Secondly, sleep stages were scored according to AASM 2007 criteria [27]. This requires the visual identification of “sleep” EEG for the majority of a 30-s epoch of sleep, and may not capture more subtle and/or more transient features of sleep disturbance in COMISA patients. Future research using more detailed and systematic EEG spectral analysis may be useful to better examine the nature of relationships between EEG disturbances and respiratory events in COMISA patients.

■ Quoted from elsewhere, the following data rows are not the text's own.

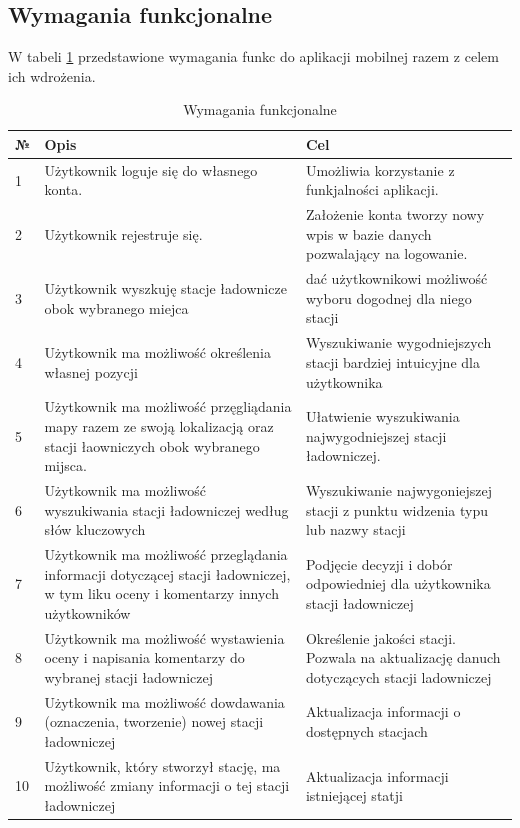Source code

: \subsection{Wymagania funkcjonalne}
W tabeli \ref{tab:wymaganiafunkcjonalne} przedstawione wymagania funkc do aplikacji mobilnej razem z celem ich wdrożenia.
\begin{table}[htb] \small
    \caption{Wymagania funkcjonalne}
    \label{tab:wymaganiafunkcjonalne}
    \begin{tabular}{| m{0.5cm} | m{7cm} | m{7cm} |} 
    \hline
    № & Opis & Cel \\
    \hline
    1 & Użytkownik loguje się do własnego konta. & Umożliwia korzystanie z funkjalności aplikacji. \\ 
    \hline
    2 & Użytkownik rejestruje się. & Założenie konta tworzy nowy wpis w bazie danych pozwalający na logowanie. \\ 
    \hline
    3 & Użytkownik wyszkuję stacje ładownicze obok wybranego miejca  & dać użytkownikowi możliwość wyboru dogodnej dla niego stacji \\
    \hline
    4 & Użytkownik ma możliwość określenia własnej pozycji & Wyszukiwanie wygodniejszych stacji bardziej intuicyjne dla użytkownika  \\
    \hline
    5 & Użytkownik ma możliwość przęgliądania mapy razem ze swoją lokalizacją oraz stacji łaowniczych obok wybranego mijsca. & Ułatwienie wyszukiwania najwygodniejszej stacji ładowniczej. \\
    \hline
    6 & Użytkownik ma możliwość wyszukiwania stacji ładowniczej według słów kluczowych & Wyszukiwanie najwygoniejszej stacji z punktu widzenia typu lub nazwy stacji \\
    \hline
    7 & Użytkownik ma możliwość przeglądania informacji dotyczącej stacji ładowniczej, w tym liku oceny i komentarzy innych użytkowników & Podjęcie decyzji i dobór odpowiedniej dla użytkownika stacji ładowniczej \\
    \hline
    8 & Użytkownik ma możliwość wystawienia oceny i napisania komentarzy do wybranej stacji ładowniczej & Określenie jakości stacji. Pozwala na aktualizację danuch dotyczących stacji ladowniczej \\
    \hline
    9 & Użytkownik ma możliwość dowdawania (oznaczenia, tworzenie) nowej stacji ładowniczej & Aktualizacja informacji o dostępnych stacjach \\
    \hline
    10 & Użytkownik, który stworzył stację, ma możliwość zmiany informacji o tej stacji ładowniczej & Aktualizacja informacji istniejącej statji \\
    \hline
\end{tabular}
\end{table}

Finally, the current sample included adults with at least moderate insomnia (psychologist diagnosis) and OSA (physician diagnosis, AHI ≥15 events·h−1), and results may not generalise to patients with different levels of insomnia and OSA severity. Therefore, future studies are required to determine the effect of CBTi on AHI in COMISA patients with mild insomnia and/or OSA.

Conclusion

Among COMISA patients, treatment of the insomnia with CBTi led to a 7.5-event·h−1 difference in AHI across sleep stages and postures, compared to a no-treatment control. CBTi also resulted in a greater reduction in the total number and duration of nocturnal awakenings and N1 sleep, but no change in other sleep/wake parameters or sleep architecture compared to control. The effect of CBTi on reduced AHI may be mediated by a reduction in nocturnal awakenings and sleep–wake transitions, or the bedtime restriction component of CBTi, which may increase the respiratory arousal threshold. These data provide further support for the use of CBTi to treat insomnia symptoms in COMISA patients.